Reputation: 2317
This is probably a very basic question so please pardon the ignorance.
I understand there are two metastores that hive will use in a out of the box (hive tar.bin extract) vanilla setup. In my case I have hive 0.14.
There is one in a derby database--with a default folder name called metastore_db
outside of hdfs.
And there is another in hdfs at /user/hive/warehouse.
What is the e difference between these two?
Upvotes: 3
Views: 5543
Reputation: 626
In Hive, Metastore constitutes of (1) the meta store service and (2) the database.
Metastore DB - is any JDBC complaint RDBMS database, in which it stores schema and partition details for both managed and external tables. This can be used by other applications such as Impala, to get tables and schema details from it.

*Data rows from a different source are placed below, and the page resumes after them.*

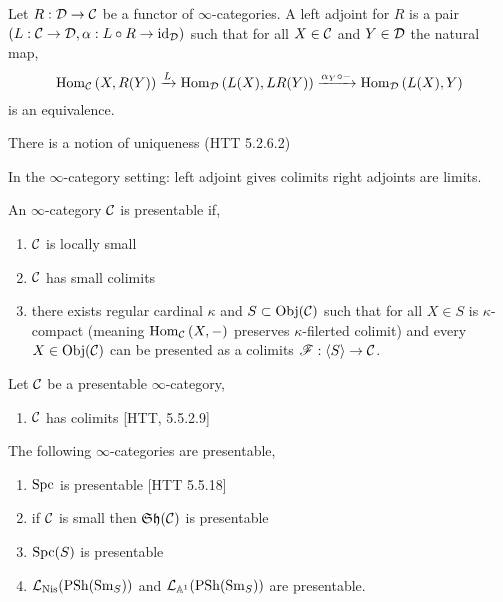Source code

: \documentclass[12pt]{article}
\begin{document}
\begin{defn}
Let $R : \mathcal{D} \to \mathcal{C}$ be a functor of $\infty$-categories. A left adjoint for $R$ is a pair $(L : \mathcal{C} \to \mathcal{D}, \alpha : L \circ R \to \mathrm{id}_{\mathcal{D}})$ such that for all $X \in \mathcal{C}$ and $Y \in \mathcal{D}$ the natural map,
\[ \mathrm{Hom}_{\mathcal{C}} \left( X, R(Y) \right) \xrightarrow{L} \mathrm{Hom}_{\mathcal{D}} \left( L(X), LR(Y) \right) \xrightarrow{\alpha_Y \circ -} \mathrm{Hom}_{\mathcal{D}} \left( L(X), Y \right) \]
is an equivalence. 
\end{defn}

\begin{rmk}
There is a notion of uniqueness (HTT 5.2.6.2)
\end{rmk}


\begin{rmk}
In the $\infty$-category setting: left adjoint gives colimits right adjoints are limits.
\end{rmk}

\begin{defn}
An $\infty$-category $\mathcal{C}$ is presentable if,
\begin{enumerate}
\item $\mathcal{C}$ is locally small
\item $\mathcal{C}$ has small colimits
\item there exists regular cardinal $\kappa$ and $S \subset \mathrm{Obj}(\mathcal{C})$ such that for all $X \in S$ is $\kappa$-compact (meaning $\mathrm{Hom}_{\mathcal{C}} \left( X, - \right)$ preserves $\kappa$-filerted colimit) and every $X \in \mathrm{Obj}(\mathcal{C})$ can be presented as a colimits $\mathscr{F} : \left< S \right> \to \mathcal{C}$.
\end{enumerate}
\end{defn}

\begin{prop}
Let $\mathcal{C}$ be a presentable $\infty$-category,
\begin{enumerate}
\item $\mathcal{C}$ has colimits [HTT, 5.5.2.9]
\end{enumerate}
\end{prop}

\begin{prop}
The following $\infty$-categories are presentable,
\begin{enumerate}
\item $\mathrm{Spc}$ is presentable [HTT 5.5.18]
\item if $\mathcal{C}$ is small then $\mathfrak{Sh}(\mathcal{C})$ is presentable

\item $\mathrm{Spc}(S)$ is presentable
\item $\mathcal{L}_{\mathrm{Nis}}(\mathrm{PSh}(\mathrm{Sm}_S))$ and $\mathcal{L}_{\mathbb{A}^1}(\mathrm{PSh}(\mathrm{Sm}_S))$ are presentable.
\end{enumerate}
\end{prop}
\end{document}
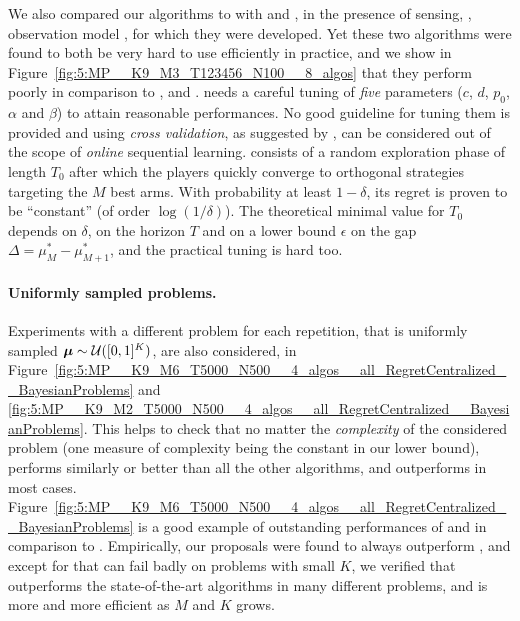 We also compared our algorithms to  %
with \MEGA{} \citep{Avner15} and \MusicalChair{} \citep{Rosenski16}, in the presence of sensing, \ie, observation model \modeldeux, for which they were developed.
Yet these two algorithms were found to both be very hard to use efficiently in practice, and we show in
%
Figure~\ref{fig:5:MP__K9_M3_T123456_N100__8_algos} that they perform poorly in comparison to \rhoRand, \RandTopM{} and \MCTopM.
%
\MEGA{} needs a careful tuning of \emph{five} parameters ($c$, $d$, $p_0$, $\alpha$ and $\beta$) to attain reasonable performances. No good guideline for tuning them is provided and using \emph{cross validation}, as suggested by \cite{Avner15},
can be considered out of the scope of \emph{online} sequential learning.
%
\MusicalChair{} consists of a random exploration phase of length $T_0$ after which the players quickly converge to orthogonal strategies targeting the $M$ best arms. With probability at least $1-\delta$, its regret is proven to be ``constant'' (of order $\log(1/\delta)$). The theoretical minimal value for $T_0$ depends on $\delta$, on the horizon $T$ and on a lower bound $\epsilon$ on the gap $\Delta = \mu^*_M - \mu^*_{M+1}$, and the practical tuning is hard too. %


\paragraph{Uniformly sampled problems.}
%
Experiments with a different problem for each repetition,
that is uniformly sampled $\boldsymbol{\mu} \sim \mathcal{U}([0,1]^K)$,
are also considered, in Figure~\ref{fig:5:MP__K9_M6_T5000_N500__4_algos__all_RegretCentralized__BayesianProblems} and \ref{fig:5:MP__K9_M2_T5000_N500__4_algos__all_RegretCentralized__BayesianProblems}.
This helps to check that no matter the \emph{complexity} of the considered problem (one measure of complexity being the constant in our lower bound),
\MCTopM{} performs similarly or better than all the other algorithms,
and \Selfish{} outperforms \rhoRand{} in most cases.
Figure~\ref{fig:5:MP__K9_M6_T5000_N500__4_algos__all_RegretCentralized__BayesianProblems} is a good example
of outstanding performances of \MCTopM{} and \Selfish{} in comparison to \rhoRand{}.
%
Empirically, our proposals were found to always outperform \rhoRand{}, and except for \Selfish{} that can fail badly on problems with small $K$,
we verified that \MCTopM{} outperforms the state-of-the-art algorithms in many different problems, and is more and more efficient as $M$ and $K$ grows.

As name suggests, it only stores meta data.
Metastore Service - Hive also runs a separate service called metastore service to manage the metastore data like, stores the metadata for Hive tables and partitions in a Metastore DB, and provides clients (including Hive) access to this information via the metastore service API.
Warehouse - Hive data is stored in HDFS, normally under /user/hive/warehouse (or any path you specify as hive.metastore.warehouse.dir in your hive-site.xml ).
Upvotes: 5
Reputation: 249
Metastore is where hive store schema of tables, and more data how directory which reference data for schema table in warehouse.
Warehouse commonly store in HDFS, metastore in relational database like Derby, MySQL or Postgre.
Metastore usually is used for many other applications like impala for discover tables in warehouse.
Upvotes: 1